• [What the task asks] Return the data verbatim, without pictures.

START Source data

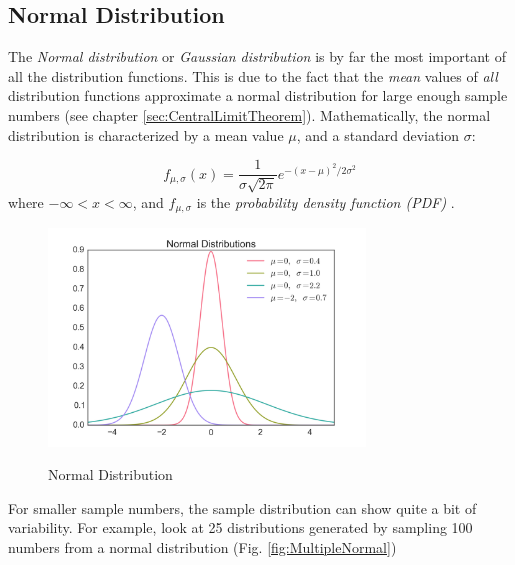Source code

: \subsection{Normal Distribution} \label{sec:normalDistribution}

The \emph{Normal distribution} or \emph{Gaussian distribution} is by far the most important of all the distribution functions. This is due to the fact that the \emph{mean }values of \emph{all} distribution functions approximate a normal distribution for large enough sample numbers (see chapter \ref{sec:CentralLimitTheorem}).
Mathematically, the normal distribution is characterized by a mean value $\mu$, and a standard deviation $\sigma$:

\begin{equation}\label{eq_normal}
     f_{\mu,\sigma} (x) = \frac{1}{\sigma \sqrt{2 \pi}} e^{-( x - \mu )^2 /2 \sigma^2}
\end{equation}
where $ - \infty < x < \infty $, and $f_{\mu,\sigma}$ is the \emph{probability density function (PDF)} .

\begin{figure}
  \centering
  \includegraphics[width=0.75\textwidth]{../Images/Normal_Distribution_PDF.png}\\
  \caption{Normal Distribution}\label{fig:normal}
\end{figure}

For smaller sample numbers, the sample distribution can show quite a bit of variability. For example, look at 25 distributions generated by sampling 100 numbers from a normal distribution (Fig. \ref{fig:MultipleNormal})

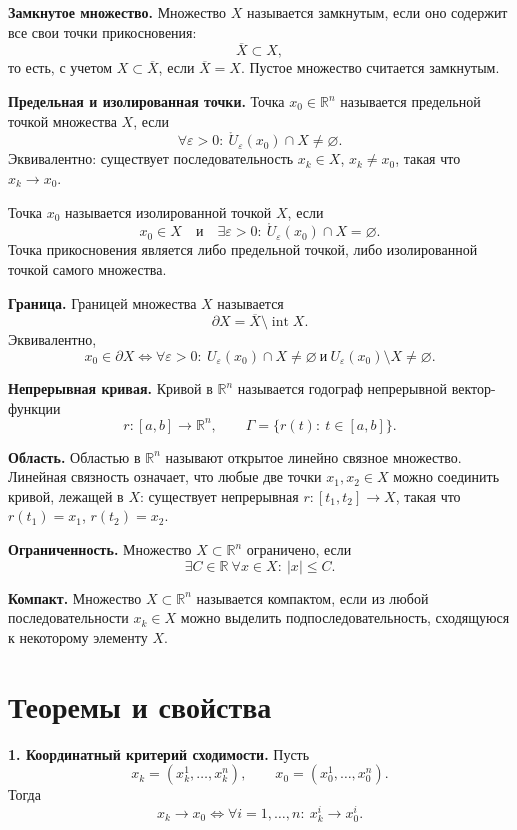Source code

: \documentclass[12pt,a4paper]{article}
\newcommand{\R}{\mathbb{R}}
\newcommand{\eps}{\varepsilon}
\newcommand{\Ball}[2]{U_{#1}(#2)}
\newcommand{\PBall}[2]{\mathring U_{#1}(#2)}
\begin{document}
\textbf{Замкнутое множество.}
Множество \(X\) называется замкнутым, если оно содержит все свои точки
прикосновения:
\[
  \overline X\subset X,
\]
то есть, с учетом \(X\subset\overline X\), если \(\overline X=X\). Пустое
множество считается замкнутым.

\textbf{Предельная и изолированная точки.}
Точка \(x_0\in\R^n\) называется предельной точкой множества \(X\), если
\[
  \forall \eps>0:\ \PBall{\eps}{x_0}\cap X\ne\varnothing.
\]
Эквивалентно: существует последовательность \(x_k\in X\), \(x_k\ne x_0\),
такая что \(x_k\to x_0\).

Точка \(x_0\) называется изолированной точкой \(X\), если
\[
  x_0\in X
  \quad\text{и}\quad
  \exists \eps>0:\ \PBall{\eps}{x_0}\cap X=\varnothing.
\]
Точка прикосновения является либо предельной точкой, либо изолированной
точкой самого множества.

\textbf{Граница.}
Границей множества \(X\) называется
\[
  \partial X=\overline X\setminus \operatorname{int}X.
\]
Эквивалентно,
\[
  x_0\in\partial X
  \Longleftrightarrow
  \forall \eps>0:\ \Ball{\eps}{x_0}\cap X\ne\varnothing
  \ \text{и}\ 
  \Ball{\eps}{x_0}\setminus X\ne\varnothing.
\]

\textbf{Непрерывная кривая.}
Кривой в \(\R^n\) называется годограф непрерывной вектор-функции
\[
  r:[a,b]\to\R^n,\qquad
  \Gamma=\{r(t):\ t\in[a,b]\}.
\]

\textbf{Область.}
Областью в \(\R^n\) называют открытое линейно связное множество. Линейная
связность означает, что любые две точки \(x_1,x_2\in X\) можно соединить
кривой, лежащей в \(X\): существует непрерывная \(r:[t_1,t_2]\to X\), такая
что \(r(t_1)=x_1\), \(r(t_2)=x_2\).

\textbf{Ограниченность.}
Множество \(X\subset\R^n\) ограничено, если
\[
  \exists C\in\R\ \forall x\in X:\ |x|\le C.
\]

\textbf{Компакт.}
Множество \(X\subset\R^n\) называется компактом, если из любой
последовательности \(x_k\in X\) можно выделить подпоследовательность,
сходящуюся к некоторому элементу \(X\).

\section*{Теоремы и свойства}

\textbf{1. Координатный критерий сходимости.}
Пусть
\[
  x_k=(x_k^1,\dots,x_k^n), \qquad x_0=(x_0^1,\dots,x_0^n).
\]
Тогда
\[
  x_k\to x_0
  \Longleftrightarrow
  \forall i=1,\dots,n:\ x_k^i\to x_0^i.
\]
\end{document}

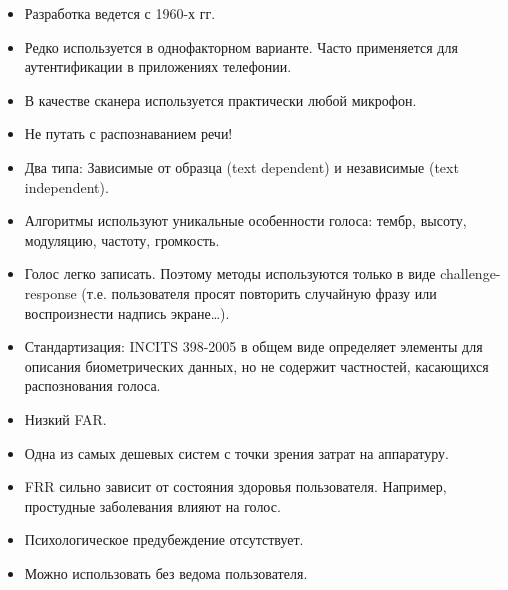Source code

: \begin{frame}[allowframebreaks]
\begin{itemize}
    \item Разработка ведется с 1960-х гг.
    \item Редко используется в однофакторном варианте. Часто применяется для аутентификации в приложениях телефонии.
    \item В качестве сканера используется практически любой микрофон.
    \item Не путать с распознаванием речи!
    \item Два типа: Зависимые от образца (text dependent) и независимые (text independent).
    \item Алгоритмы используют уникальные особенности голоса: тембр, высоту, модуляцию, частоту, громкость.
    \item Голос легко записать. Поэтому методы используются только в виде challenge-response (т.е. пользователя просят повторить случайную фразу или воспроизнести надпись экране\ldots).
    \item Стандартизация: INCITS 398-2005 в общем виде определяет элементы для описания биометрических данных, но не содержит частностей, касающихся распознования голоса.
    \item Низкий FAR.
    \item Одна из самых дешевых систем с точки зрения затрат на аппаратуру.
    \item FRR сильно зависит от состояния здоровья пользователя. Например, простудные заболевания влияют на голос.
    \item Психологическое предубеждение отсутствует.
    \item Можно использовать без ведома пользователя.
\end{itemize}
\end{frame}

END Source data

• [Solved problem]
Source code

: \subsection{Normal Distribution} \label{sec:normalDistribution}

The \emph{Normal distribution} or \emph{Gaussian distribution} is by far the most important of all the distribution functions. This is due to the fact that the \emph{mean }values of \emph{all} distribution functions approximate a normal distribution for large enough sample numbers (see chapter \ref{sec:CentralLimitTheorem}).
Mathematically, the normal distribution is characterized by a mean value $\mu$, and a standard deviation $\sigma$:

\begin{equation}\label{eq_normal}
     f_{\mu,\sigma} (x) = \frac{1}{\sigma \sqrt{2 \pi}} e^{-( x - \mu )^2 /2 \sigma^2}
\end{equation}
where $ - \infty < x < \infty $, and $f_{\mu,\sigma}$ is the \emph{probability density function (PDF)} .

\begin{figure}
  \centering
  \includegraphics[width=0.75\textwidth]{../Images/Normal_Distribution_PDF.png}\\
  \caption{Normal Distribution}\label{fig:normal}
\end{figure}

For smaller sample numbers, the sample distribution can show quite a bit of variability. For example, look at 25 distributions generated by sampling 100 numbers from a normal distribution (Fig. \ref{fig:MultipleNormal})

Source code

: \documentclass[12pt,a4paper]{article}
\newcommand{\R}{\mathbb{R}}
\newcommand{\eps}{\varepsilon}
\newcommand{\Ball}[2]{U_{#1}(#2)}
\newcommand{\PBall}[2]{\mathring U_{#1}(#2)}
\begin{document}
\textbf{Замкнутое множество.}
Множество \(X\) называется замкнутым, если оно содержит все свои точки
прикосновения:
\[
  \overline X\subset X,
\]
то есть, с учетом \(X\subset\overline X\), если \(\overline X=X\). Пустое
множество считается замкнутым.

\textbf{Предельная и изолированная точки.}
Точка \(x_0\in\R^n\) называется предельной точкой множества \(X\), если
\[
  \forall \eps>0:\ \PBall{\eps}{x_0}\cap X\ne\varnothing.
\]
Эквивалентно: существует последовательность \(x_k\in X\), \(x_k\ne x_0\),
такая что \(x_k\to x_0\).

Точка \(x_0\) называется изолированной точкой \(X\), если
\[
  x_0\in X
  \quad\text{и}\quad
  \exists \eps>0:\ \PBall{\eps}{x_0}\cap X=\varnothing.
\]
Точка прикосновения является либо предельной точкой, либо изолированной
точкой самого множества.

\textbf{Граница.}
Границей множества \(X\) называется
\[
  \partial X=\overline X\setminus \operatorname{int}X.
\]
Эквивалентно,
\[
  x_0\in\partial X
  \Longleftrightarrow
  \forall \eps>0:\ \Ball{\eps}{x_0}\cap X\ne\varnothing
  \ \text{и}\ 
  \Ball{\eps}{x_0}\setminus X\ne\varnothing.
\]

\textbf{Непрерывная кривая.}
Кривой в \(\R^n\) называется годограф непрерывной вектор-функции
\[
  r:[a,b]\to\R^n,\qquad
  \Gamma=\{r(t):\ t\in[a,b]\}.
\]

\textbf{Область.}
Областью в \(\R^n\) называют открытое линейно связное множество. Линейная
связность означает, что любые две точки \(x_1,x_2\in X\) можно соединить
кривой, лежащей в \(X\): существует непрерывная \(r:[t_1,t_2]\to X\), такая
что \(r(t_1)=x_1\), \(r(t_2)=x_2\).

\textbf{Ограниченность.}
Множество \(X\subset\R^n\) ограничено, если
\[
  \exists C\in\R\ \forall x\in X:\ |x|\le C.
\]

\textbf{Компакт.}
Множество \(X\subset\R^n\) называется компактом, если из любой
последовательности \(x_k\in X\) можно выделить подпоследовательность,
сходящуюся к некоторому элементу \(X\).

\section*{Теоремы и свойства}

\textbf{1. Координатный критерий сходимости.}
Пусть
\[
  x_k=(x_k^1,\dots,x_k^n), \qquad x_0=(x_0^1,\dots,x_0^n).
\]
Тогда
\[
  x_k\to x_0
  \Longleftrightarrow
  \forall i=1,\dots,n:\ x_k^i\to x_0^i.
\]
\end{document}

Source code

: \begin{frame}[allowframebreaks]
\begin{itemize}
    \item Разработка ведется с 1960-х гг.
    \item Редко используется в однофакторном варианте. Часто применяется для аутентификации в приложениях телефонии.
    \item В качестве сканера используется практически любой микрофон.
    \item Не путать с распознаванием речи!
    \item Два типа: Зависимые от образца (text dependent) и независимые (text independent).
    \item Алгоритмы используют уникальные особенности голоса: тембр, высоту, модуляцию, частоту, громкость.
    \item Голос легко записать. Поэтому методы используются только в виде challenge-response (т.е. пользователя просят повторить случайную фразу или воспроизнести надпись экране\ldots).
    \item Стандартизация: INCITS 398-2005 в общем виде определяет элементы для описания биометрических данных, но не содержит частностей, касающихся распознования голоса.
    \item Низкий FAR.
    \item Одна из самых дешевых систем с точки зрения затрат на аппаратуру.
    \item FRR сильно зависит от состояния здоровья пользователя. Например, простудные заболевания влияют на голос.
    \item Психологическое предубеждение отсутствует.
    \item Можно использовать без ведома пользователя.
\end{itemize}
\end{frame}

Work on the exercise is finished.